■ Aim of the exercise
Retype all of the listing exactly, passing over any picture you find.

(Beginning of Records to use)

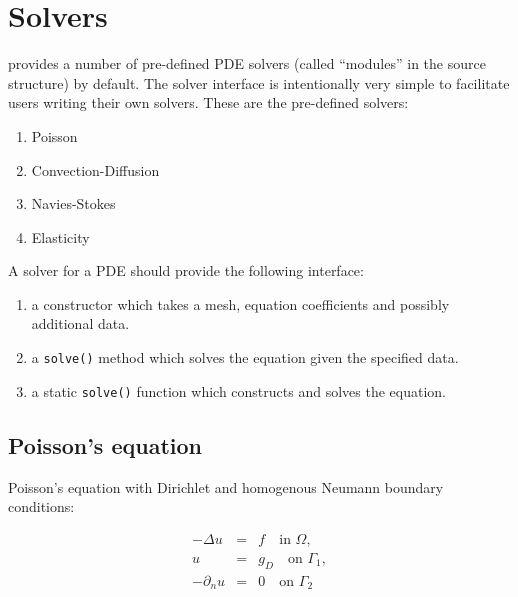 \chapter{Solvers}

\dolfin{} provides a number of pre-defined PDE solvers (called
``modules'' in the source structure) by default. The solver interface
is intentionally very simple to facilitate users writing their own
solvers. These are the pre-defined solvers:

\begin{enumerate}
\item
Poisson
\item
Convection-Diffusion
\item
Navies-Stokes
\item
Elasticity
\end{enumerate}

A solver for a PDE should provide the following interface:

\begin{enumerate}
\item
a constructor which takes a mesh, equation coefficients and possibly
additional data.
\item
a \texttt{solve()} method which solves the equation given the
specified data.
\item
a static \texttt{solve()} function which constructs and solves the
equation.
\end{enumerate}



\section{Poisson's equation}

Poisson's equation with Dirichlet and homogenous Neumann boundary
conditions:

\begin{equation} \label{eq:poisson}
  \begin{array}{rcl}
    - \Delta u &=& f \quad \mbox{in } \Omega, \\
    u &=& g_D \quad \mbox{on } \Gamma_1, \\
    - \partial_n u &=& 0 \quad \mbox{on } \Gamma_2
  \end{array}
\end{equation}

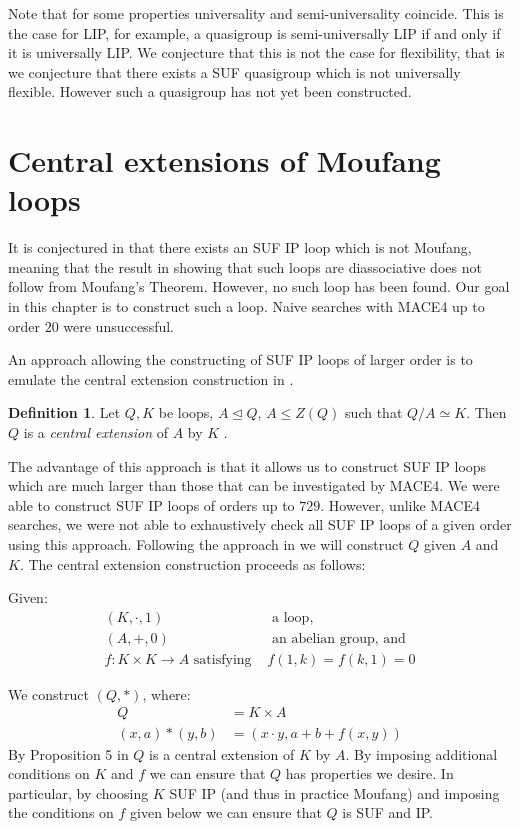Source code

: \documentclass[12pt, twoside, openright]{report}
\theoremstyle{definition}
\newtheorem{dfn}[thm]{Definition}
\newcommand{\rdv}{/}                %
\begin{document}
Note that for some properties universality and semi-universality coincide. This is the case for LIP,
  for example, a quasigroup is semi-universally LIP if and only if it is universally LIP. We conjecture that
  this is not the case for flexibility, that is we conjecture that there exists a SUF quasigroup
  which is not universally flexible. However such a quasigroup has not yet been constructed.

\section{Central extensions of Moufang loops}

It is conjectured in \cite{SUF} that there exists an SUF IP loop which is not Moufang, meaning that
  the result in \cite{SUF} showing that such loops are diassociative does not follow from Moufang's
  Theorem. However, no such loop has been found. Our goal in this chapter is to construct such a loop.
  Naive searches with MACE4 up to order $20$ were unsuccessful.

An approach allowing the constructing of SUF IP loops of larger order is to emulate the central
  extension construction in \cite{64and81}.

\begin{dfn}
  Let $Q, K$ be loops, $A\unlhd Q$, $A\leq Z(Q)$ such that $Q\rdv A\simeq K$. Then $Q$ is
    a \emph{central extension} of $A$ by $K$ \cite{64and81}.
\end{dfn}

The advantage of this approach is that it allows us to construct SUF IP loops which are much
  larger than those that can be investigated by MACE4. We were able to construct SUF IP loops
  of orders up to $729$. However, unlike MACE4 searches, we were not able to exhaustively check
  all SUF IP loops of a given order using this approach. Following the approach in \cite{64and81}
  we will construct $Q$ given $A$ and $K$. The central extension construction proceeds as follows:

Given:
  \begin{align*}
    (K, \cdot, 1) &\text{ a loop,}\\
    (A, +, 0) &\text{ an abelian group, and}\\
    f:K\times K\to A\text{ satisfying } &f(1, k) = f(k, 1) = 0 
  \end{align*}

We construct $(Q, *)$, where:
  \begin{align*}
    Q  &= K\times A\\
    (x, a)*(y, b) &= (x\cdot y, a + b + f(x, y))
  \end{align*}
By Proposition 5 in \cite{64and81} $Q$ is a central extension of $K$ by $A$. By imposing additional
  conditions on $K$ and $f$ we can ensure that $Q$ has properties we desire. In particular, by
  choosing $K$ SUF IP (and thus in practice Moufang) and imposing the conditions on $f$ given below
  we can ensure that $Q$ is SUF and IP.
\end{document}
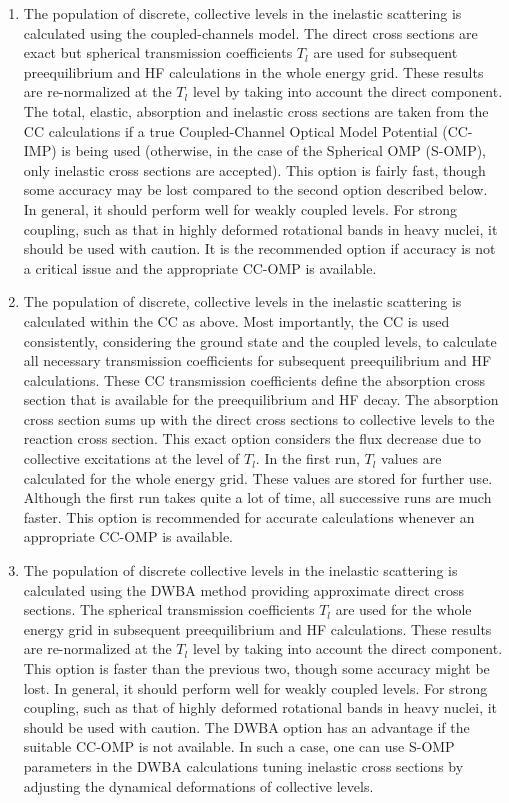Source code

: \documentclass[twocolumn,amsmath,amssymb,10pt,groupedaddress,a4paper]{revtex4}
\begin{document}
\begin{enumerate}
\item The population of discrete, collective levels in the inelastic scattering
is calculated using the coupled-channels model. The direct cross sections
are exact but spherical transmission coefficients $T_{l}$ are used
for subsequent preequilibrium and HF calculations in the whole energy
grid. These results are re-normalized at the $T_{l}$ level by taking
into account the direct component. The total, elastic, absorption and
inelastic cross sections are taken from the CC calculations if
a true Coupled-Channel Optical Model Potential (CC-IMP) is being used
(otherwise, in the case of the Spherical OMP (S-OMP), only inelastic
cross sections are accepted). This option is fairly fast, though some
accuracy may be lost compared to the second option described below.
In general, it should perform well for weakly coupled levels.
For strong coupling, such as that in highly deformed rotational bands
in heavy nuclei, it should be used with caution. It is the recommended
option if accuracy is not a critical issue and the appropriate CC-OMP
is available.
\item The population of discrete, collective levels in the inelastic scattering
is calculated within the CC as above. Most importantly, the CC is used
consistently, considering the ground state and the coupled levels,
to calculate all necessary transmission coefficients for subsequent
preequilibrium and HF calculations. These CC transmission coefficients
define the absorption cross section that is available for the preequilibrium
and HF decay. The absorption cross section sums up with the direct
cross sections to collective levels to the reaction cross section.
This exact option considers the flux decrease due to collective excitations
at the level of $T_{l}$. In the first run, $T_{l}$ values are calculated
for the whole energy grid. These values are stored for further use.
Although the first run takes quite a lot of time, all successive runs
are much faster. This option is recommended for accurate calculations
whenever an appropriate CC-OMP is available.
\item The population of discrete collective levels in the inelastic scattering
is calculated using the DWBA method providing approximate direct cross
sections. The spherical transmission coefficients $T_{l}$ are used
for the whole energy grid in subsequent preequilibrium and HF calculations.
These results are re-normalized at the $T_{l}$ level by taking into
account the direct component. This option is faster than the previous
two, though some accuracy might be lost. In general, it should perform
well for weakly coupled levels. For strong coupling, such as that of
highly deformed rotational bands in heavy nuclei, it should be
used with caution. The DWBA option has an advantage if the suitable
CC-OMP is not available. In such a case, one can use S-OMP parameters
in the DWBA calculations tuning inelastic cross sections by adjusting
the dynamical deformations of collective levels.
\end{enumerate}
\end{document}
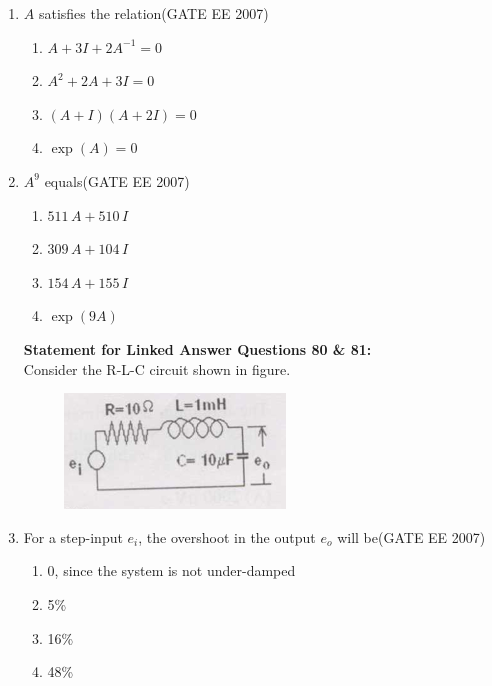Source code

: \documentclass[a4paper,10pt]{exam}
\theoremstyle{remark}
\begin{document}
\begin{enumerate}
\item  $A$ satisfies the relation\hfill{(GATE EE 2007)}

\begin{multicols}{2}
\begin{enumerate}
    \item  $A + 3I + 2A^{-1} = 0$ 
 \item  $A^2 + 2A + 3I = 0$
 \item  $(A + I)(A + 2I) = 0$ 
 \item  $\exp(A) = 0$ 
\end{enumerate}
\end{multicols}

\item  $A^9$ equals\hfill{(GATE EE 2007)}

\begin{multicols}{2}
\begin{enumerate}
\item $511\, A + 510\, I$
\item $309\, A + 104\, I$
\item $154\, A + 155\, I$
\item $\exp(9A)$ 
\end{enumerate}
\end{multicols}

\noindent
\textbf{Statement for Linked Answer Questions 80 \& 81:}\\
Consider the R-L-C circuit shown in figure.
\begin{figure}[H]
    \centering
    \includegraphics[width=0.3\linewidth]{figs/Q 80,81.png} \caption{}     \label{fig:myfigure}
\end{figure}
\item  For a step-input $e_i$, the overshoot in the output $e_o$ will be\hfill{(GATE EE 2007)}

\begin{multicols}{4}
\begin{enumerate}
    \item  0, since the system is not under-damped
  \item 5\% 
  \item  16\% 
  \item  48\% 
\end{enumerate}
\end{multicols}


\end{enumerate}
\end{document}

(End of Records to use)

■ Response to the task
 \chapter{Solvers}

\dolfin{} provides a number of pre-defined PDE solvers (called
``modules'' in the source structure) by default. The solver interface
is intentionally very simple to facilitate users writing their own
solvers. These are the pre-defined solvers:

\begin{enumerate}
\item
Poisson
\item
Convection-Diffusion
\item
Navies-Stokes
\item
Elasticity
\end{enumerate}

A solver for a PDE should provide the following interface:

\begin{enumerate}
\item
a constructor which takes a mesh, equation coefficients and possibly
additional data.
\item
a \texttt{solve()} method which solves the equation given the
specified data.
\item
a static \texttt{solve()} function which constructs and solves the
equation.
\end{enumerate}



\section{Poisson's equation}

Poisson's equation with Dirichlet and homogenous Neumann boundary
conditions:

\begin{equation} \label{eq:poisson}
  \begin{array}{rcl}
    - \Delta u &=& f \quad \mbox{in } \Omega, \\
    u &=& g_D \quad \mbox{on } \Gamma_1, \\
    - \partial_n u &=& 0 \quad \mbox{on } \Gamma_2
  \end{array}
\end{equation}

Source code

: \documentclass[12pt, twoside, openright]{report}
\theoremstyle{definition}
\newtheorem{dfn}[thm]{Definition}
\newcommand{\rdv}{/}                %
\begin{document}
Note that for some properties universality and semi-universality coincide. This is the case for LIP,
  for example, a quasigroup is semi-universally LIP if and only if it is universally LIP. We conjecture that
  this is not the case for flexibility, that is we conjecture that there exists a SUF quasigroup
  which is not universally flexible. However such a quasigroup has not yet been constructed.

\section{Central extensions of Moufang loops}

It is conjectured in \cite{SUF} that there exists an SUF IP loop which is not Moufang, meaning that
  the result in \cite{SUF} showing that such loops are diassociative does not follow from Moufang's
  Theorem. However, no such loop has been found. Our goal in this chapter is to construct such a loop.
  Naive searches with MACE4 up to order $20$ were unsuccessful.

An approach allowing the constructing of SUF IP loops of larger order is to emulate the central
  extension construction in \cite{64and81}.

\begin{dfn}
  Let $Q, K$ be loops, $A\unlhd Q$, $A\leq Z(Q)$ such that $Q\rdv A\simeq K$. Then $Q$ is
    a \emph{central extension} of $A$ by $K$ \cite{64and81}.
\end{dfn}

The advantage of this approach is that it allows us to construct SUF IP loops which are much
  larger than those that can be investigated by MACE4. We were able to construct SUF IP loops
  of orders up to $729$. However, unlike MACE4 searches, we were not able to exhaustively check
  all SUF IP loops of a given order using this approach. Following the approach in \cite{64and81}
  we will construct $Q$ given $A$ and $K$. The central extension construction proceeds as follows:

Given:
  \begin{align*}
    (K, \cdot, 1) &\text{ a loop,}\\
    (A, +, 0) &\text{ an abelian group, and}\\
    f:K\times K\to A\text{ satisfying } &f(1, k) = f(k, 1) = 0 
  \end{align*}

We construct $(Q, *)$, where:
  \begin{align*}
    Q  &= K\times A\\
    (x, a)*(y, b) &= (x\cdot y, a + b + f(x, y))
  \end{align*}
By Proposition 5 in \cite{64and81} $Q$ is a central extension of $K$ by $A$. By imposing additional
  conditions on $K$ and $f$ we can ensure that $Q$ has properties we desire. In particular, by
  choosing $K$ SUF IP (and thus in practice Moufang) and imposing the conditions on $f$ given below
  we can ensure that $Q$ is SUF and IP.
\end{document}
Source code

: \documentclass[twocolumn,amsmath,amssymb,10pt,groupedaddress,a4paper]{revtex4}
\begin{document}
\begin{enumerate}
\item The population of discrete, collective levels in the inelastic scattering
is calculated using the coupled-channels model. The direct cross sections
are exact but spherical transmission coefficients $T_{l}$ are used
for subsequent preequilibrium and HF calculations in the whole energy
grid. These results are re-normalized at the $T_{l}$ level by taking
into account the direct component. The total, elastic, absorption and
inelastic cross sections are taken from the CC calculations if
a true Coupled-Channel Optical Model Potential (CC-IMP) is being used
(otherwise, in the case of the Spherical OMP (S-OMP), only inelastic
cross sections are accepted). This option is fairly fast, though some
accuracy may be lost compared to the second option described below.
In general, it should perform well for weakly coupled levels.
For strong coupling, such as that in highly deformed rotational bands
in heavy nuclei, it should be used with caution. It is the recommended
option if accuracy is not a critical issue and the appropriate CC-OMP
is available.
\item The population of discrete, collective levels in the inelastic scattering
is calculated within the CC as above. Most importantly, the CC is used
consistently, considering the ground state and the coupled levels,
to calculate all necessary transmission coefficients for subsequent
preequilibrium and HF calculations. These CC transmission coefficients
define the absorption cross section that is available for the preequilibrium
and HF decay. The absorption cross section sums up with the direct
cross sections to collective levels to the reaction cross section.
This exact option considers the flux decrease due to collective excitations
at the level of $T_{l}$. In the first run, $T_{l}$ values are calculated
for the whole energy grid. These values are stored for further use.
Although the first run takes quite a lot of time, all successive runs
are much faster. This option is recommended for accurate calculations
whenever an appropriate CC-OMP is available.
\item The population of discrete collective levels in the inelastic scattering
is calculated using the DWBA method providing approximate direct cross
sections. The spherical transmission coefficients $T_{l}$ are used
for the whole energy grid in subsequent preequilibrium and HF calculations.
These results are re-normalized at the $T_{l}$ level by taking into
account the direct component. This option is faster than the previous
two, though some accuracy might be lost. In general, it should perform
well for weakly coupled levels. For strong coupling, such as that of
highly deformed rotational bands in heavy nuclei, it should be
used with caution. The DWBA option has an advantage if the suitable
CC-OMP is not available. In such a case, one can use S-OMP parameters
in the DWBA calculations tuning inelastic cross sections by adjusting
the dynamical deformations of collective levels.
\end{enumerate}
\end{document}
Source code

: \documentclass[a4paper,10pt]{exam}
\theoremstyle{remark}
\begin{document}
\begin{enumerate}
\item  $A$ satisfies the relation\hfill{(GATE EE 2007)}

\begin{multicols}{2}
\begin{enumerate}
    \item  $A + 3I + 2A^{-1} = 0$ 
 \item  $A^2 + 2A + 3I = 0$
 \item  $(A + I)(A + 2I) = 0$ 
 \item  $\exp(A) = 0$ 
\end{enumerate}
\end{multicols}

\item  $A^9$ equals\hfill{(GATE EE 2007)}

\begin{multicols}{2}
\begin{enumerate}
\item $511\, A + 510\, I$
\item $309\, A + 104\, I$
\item $154\, A + 155\, I$
\item $\exp(9A)$ 
\end{enumerate}
\end{multicols}

\noindent
\textbf{Statement for Linked Answer Questions 80 \& 81:}\\
Consider the R-L-C circuit shown in figure.
\begin{figure}[H]
    \centering
    \includegraphics[width=0.3\linewidth]{figs/Q 80,81.png} \caption{}     \label{fig:myfigure}
\end{figure}
\item  For a step-input $e_i$, the overshoot in the output $e_o$ will be\hfill{(GATE EE 2007)}

\begin{multicols}{4}
\begin{enumerate}
    \item  0, since the system is not under-damped
  \item 5\% 
  \item  16\% 
  \item  48\% 
\end{enumerate}
\end{multicols}


\end{enumerate}
\end{document}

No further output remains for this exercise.